# WHAT IS EXPECTED:
Among the following entries, count the lines that contain "memory" and report only the result.

# RECORDS FOR PROCESSING:
- Opening Delimiter -
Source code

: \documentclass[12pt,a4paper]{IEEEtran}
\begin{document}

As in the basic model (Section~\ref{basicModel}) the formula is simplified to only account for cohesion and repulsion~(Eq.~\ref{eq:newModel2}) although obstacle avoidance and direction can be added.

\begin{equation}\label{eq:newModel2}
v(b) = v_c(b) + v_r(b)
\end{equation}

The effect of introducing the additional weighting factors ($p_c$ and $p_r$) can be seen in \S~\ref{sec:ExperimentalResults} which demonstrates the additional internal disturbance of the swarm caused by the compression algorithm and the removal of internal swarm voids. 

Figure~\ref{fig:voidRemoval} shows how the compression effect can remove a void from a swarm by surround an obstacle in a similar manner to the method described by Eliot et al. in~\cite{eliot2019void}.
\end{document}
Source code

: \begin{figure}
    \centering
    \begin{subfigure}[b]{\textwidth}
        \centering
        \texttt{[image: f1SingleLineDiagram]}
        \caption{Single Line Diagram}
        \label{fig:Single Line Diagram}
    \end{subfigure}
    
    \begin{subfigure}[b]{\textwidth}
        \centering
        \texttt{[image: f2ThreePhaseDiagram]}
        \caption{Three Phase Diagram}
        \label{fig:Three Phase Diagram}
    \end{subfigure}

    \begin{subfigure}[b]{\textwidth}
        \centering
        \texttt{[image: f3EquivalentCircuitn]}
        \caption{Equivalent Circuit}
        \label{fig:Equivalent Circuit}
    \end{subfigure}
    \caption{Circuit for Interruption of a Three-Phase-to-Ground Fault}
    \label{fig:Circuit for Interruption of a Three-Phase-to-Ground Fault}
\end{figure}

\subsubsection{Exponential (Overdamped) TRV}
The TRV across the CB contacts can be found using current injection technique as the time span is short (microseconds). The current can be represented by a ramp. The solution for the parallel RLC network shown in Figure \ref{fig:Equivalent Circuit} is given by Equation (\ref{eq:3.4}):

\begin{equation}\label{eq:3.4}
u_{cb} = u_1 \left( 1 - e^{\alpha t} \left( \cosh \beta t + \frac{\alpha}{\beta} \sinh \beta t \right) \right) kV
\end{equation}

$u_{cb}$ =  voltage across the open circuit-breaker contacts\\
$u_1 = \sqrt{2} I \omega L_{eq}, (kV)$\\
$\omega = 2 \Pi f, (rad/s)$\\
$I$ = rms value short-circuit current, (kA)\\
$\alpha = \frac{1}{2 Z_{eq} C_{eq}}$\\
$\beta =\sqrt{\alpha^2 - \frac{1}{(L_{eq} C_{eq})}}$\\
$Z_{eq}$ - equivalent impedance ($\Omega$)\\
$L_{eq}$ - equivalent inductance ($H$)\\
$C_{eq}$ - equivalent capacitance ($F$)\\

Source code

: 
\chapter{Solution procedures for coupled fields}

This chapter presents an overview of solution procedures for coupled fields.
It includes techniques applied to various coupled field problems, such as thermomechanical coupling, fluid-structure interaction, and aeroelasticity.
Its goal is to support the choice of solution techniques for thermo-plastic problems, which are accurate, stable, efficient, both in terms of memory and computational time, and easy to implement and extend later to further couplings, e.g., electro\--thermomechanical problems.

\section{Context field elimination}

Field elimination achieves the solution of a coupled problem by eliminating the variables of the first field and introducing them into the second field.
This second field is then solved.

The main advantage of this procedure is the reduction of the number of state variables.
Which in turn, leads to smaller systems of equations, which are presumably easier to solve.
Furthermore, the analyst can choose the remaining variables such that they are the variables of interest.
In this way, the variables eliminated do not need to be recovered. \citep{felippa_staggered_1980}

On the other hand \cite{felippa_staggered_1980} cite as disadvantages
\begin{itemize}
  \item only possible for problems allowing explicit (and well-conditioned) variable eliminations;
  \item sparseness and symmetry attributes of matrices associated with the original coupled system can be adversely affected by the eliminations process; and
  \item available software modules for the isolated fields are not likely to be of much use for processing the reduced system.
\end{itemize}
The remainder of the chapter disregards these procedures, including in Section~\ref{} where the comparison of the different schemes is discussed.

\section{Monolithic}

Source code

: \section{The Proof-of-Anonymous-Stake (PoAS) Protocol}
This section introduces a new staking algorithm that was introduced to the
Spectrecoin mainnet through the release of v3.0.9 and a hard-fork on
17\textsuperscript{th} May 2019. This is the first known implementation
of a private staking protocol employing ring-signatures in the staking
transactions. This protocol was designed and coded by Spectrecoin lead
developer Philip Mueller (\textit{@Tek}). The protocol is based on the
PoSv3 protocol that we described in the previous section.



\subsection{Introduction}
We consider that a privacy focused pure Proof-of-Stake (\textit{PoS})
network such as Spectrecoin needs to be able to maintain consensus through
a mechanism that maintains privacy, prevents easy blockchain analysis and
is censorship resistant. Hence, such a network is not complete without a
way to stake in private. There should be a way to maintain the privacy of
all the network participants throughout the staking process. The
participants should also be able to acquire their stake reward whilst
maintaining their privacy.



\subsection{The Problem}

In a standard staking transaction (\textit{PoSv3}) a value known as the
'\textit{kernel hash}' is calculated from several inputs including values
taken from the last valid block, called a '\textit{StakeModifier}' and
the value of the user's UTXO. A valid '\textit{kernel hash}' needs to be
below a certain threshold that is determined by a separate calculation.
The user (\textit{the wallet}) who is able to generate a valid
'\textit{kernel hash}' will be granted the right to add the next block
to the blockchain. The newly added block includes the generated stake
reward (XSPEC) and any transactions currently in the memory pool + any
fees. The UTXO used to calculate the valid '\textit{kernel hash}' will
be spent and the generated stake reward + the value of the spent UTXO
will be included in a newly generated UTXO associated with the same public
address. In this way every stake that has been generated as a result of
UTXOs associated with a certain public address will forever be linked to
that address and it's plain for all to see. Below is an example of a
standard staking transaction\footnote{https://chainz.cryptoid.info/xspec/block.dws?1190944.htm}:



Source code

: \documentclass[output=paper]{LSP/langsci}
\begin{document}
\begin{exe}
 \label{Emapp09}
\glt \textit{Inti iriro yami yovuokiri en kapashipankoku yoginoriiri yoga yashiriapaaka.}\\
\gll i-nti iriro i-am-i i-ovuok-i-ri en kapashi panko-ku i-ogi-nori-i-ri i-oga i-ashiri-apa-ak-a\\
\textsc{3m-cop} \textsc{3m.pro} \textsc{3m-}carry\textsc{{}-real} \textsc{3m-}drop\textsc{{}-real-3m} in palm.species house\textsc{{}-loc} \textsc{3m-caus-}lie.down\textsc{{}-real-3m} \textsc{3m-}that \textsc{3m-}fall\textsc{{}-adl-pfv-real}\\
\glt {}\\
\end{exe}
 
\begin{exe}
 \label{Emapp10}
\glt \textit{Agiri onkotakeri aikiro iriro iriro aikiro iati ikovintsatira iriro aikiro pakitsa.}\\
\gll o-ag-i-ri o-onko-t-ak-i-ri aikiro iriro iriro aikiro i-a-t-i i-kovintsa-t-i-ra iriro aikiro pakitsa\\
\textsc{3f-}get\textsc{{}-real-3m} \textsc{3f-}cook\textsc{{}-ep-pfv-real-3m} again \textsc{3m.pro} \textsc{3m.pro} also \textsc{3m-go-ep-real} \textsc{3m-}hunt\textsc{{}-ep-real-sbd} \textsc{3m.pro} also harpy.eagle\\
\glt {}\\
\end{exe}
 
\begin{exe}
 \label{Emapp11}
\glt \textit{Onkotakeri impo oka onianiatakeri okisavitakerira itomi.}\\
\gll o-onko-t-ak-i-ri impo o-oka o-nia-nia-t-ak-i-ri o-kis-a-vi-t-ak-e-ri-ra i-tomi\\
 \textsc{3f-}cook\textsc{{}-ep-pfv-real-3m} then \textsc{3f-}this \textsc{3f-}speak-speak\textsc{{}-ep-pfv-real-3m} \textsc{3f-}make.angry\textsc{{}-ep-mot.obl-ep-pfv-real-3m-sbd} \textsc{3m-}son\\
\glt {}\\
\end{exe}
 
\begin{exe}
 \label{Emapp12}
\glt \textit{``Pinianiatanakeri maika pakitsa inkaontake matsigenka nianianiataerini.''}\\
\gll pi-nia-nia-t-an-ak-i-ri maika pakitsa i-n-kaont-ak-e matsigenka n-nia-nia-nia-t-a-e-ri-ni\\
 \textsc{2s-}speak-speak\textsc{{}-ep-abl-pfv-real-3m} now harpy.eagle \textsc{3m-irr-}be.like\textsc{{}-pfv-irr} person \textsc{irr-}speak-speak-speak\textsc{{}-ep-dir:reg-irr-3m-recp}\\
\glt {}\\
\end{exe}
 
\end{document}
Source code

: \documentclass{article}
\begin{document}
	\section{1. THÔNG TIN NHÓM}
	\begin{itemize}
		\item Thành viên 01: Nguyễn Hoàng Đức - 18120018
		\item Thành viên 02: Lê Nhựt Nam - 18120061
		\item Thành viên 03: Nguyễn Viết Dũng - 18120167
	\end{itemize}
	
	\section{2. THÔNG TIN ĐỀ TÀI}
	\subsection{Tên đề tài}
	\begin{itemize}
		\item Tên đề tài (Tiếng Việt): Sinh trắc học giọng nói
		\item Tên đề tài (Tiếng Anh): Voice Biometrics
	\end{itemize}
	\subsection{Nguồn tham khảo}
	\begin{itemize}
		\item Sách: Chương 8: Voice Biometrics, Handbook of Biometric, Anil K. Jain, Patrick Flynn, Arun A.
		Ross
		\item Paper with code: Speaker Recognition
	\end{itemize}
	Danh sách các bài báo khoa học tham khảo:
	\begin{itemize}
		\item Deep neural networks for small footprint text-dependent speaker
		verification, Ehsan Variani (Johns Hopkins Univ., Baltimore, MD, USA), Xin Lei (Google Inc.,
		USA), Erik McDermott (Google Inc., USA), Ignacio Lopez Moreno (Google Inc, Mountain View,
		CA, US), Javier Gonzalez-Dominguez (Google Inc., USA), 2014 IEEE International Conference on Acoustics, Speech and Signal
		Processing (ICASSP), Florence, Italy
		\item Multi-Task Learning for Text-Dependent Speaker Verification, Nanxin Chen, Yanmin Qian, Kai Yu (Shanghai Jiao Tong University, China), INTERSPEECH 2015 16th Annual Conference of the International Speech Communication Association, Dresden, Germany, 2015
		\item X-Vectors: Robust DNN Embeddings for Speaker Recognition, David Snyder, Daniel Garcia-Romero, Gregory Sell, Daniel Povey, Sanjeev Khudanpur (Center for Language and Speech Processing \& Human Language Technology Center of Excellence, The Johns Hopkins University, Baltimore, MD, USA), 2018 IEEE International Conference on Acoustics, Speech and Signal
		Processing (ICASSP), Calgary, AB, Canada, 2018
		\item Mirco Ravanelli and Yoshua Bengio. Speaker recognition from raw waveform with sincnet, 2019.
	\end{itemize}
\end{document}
- Closing Delimiter -
# WORKED SOLUTION:
2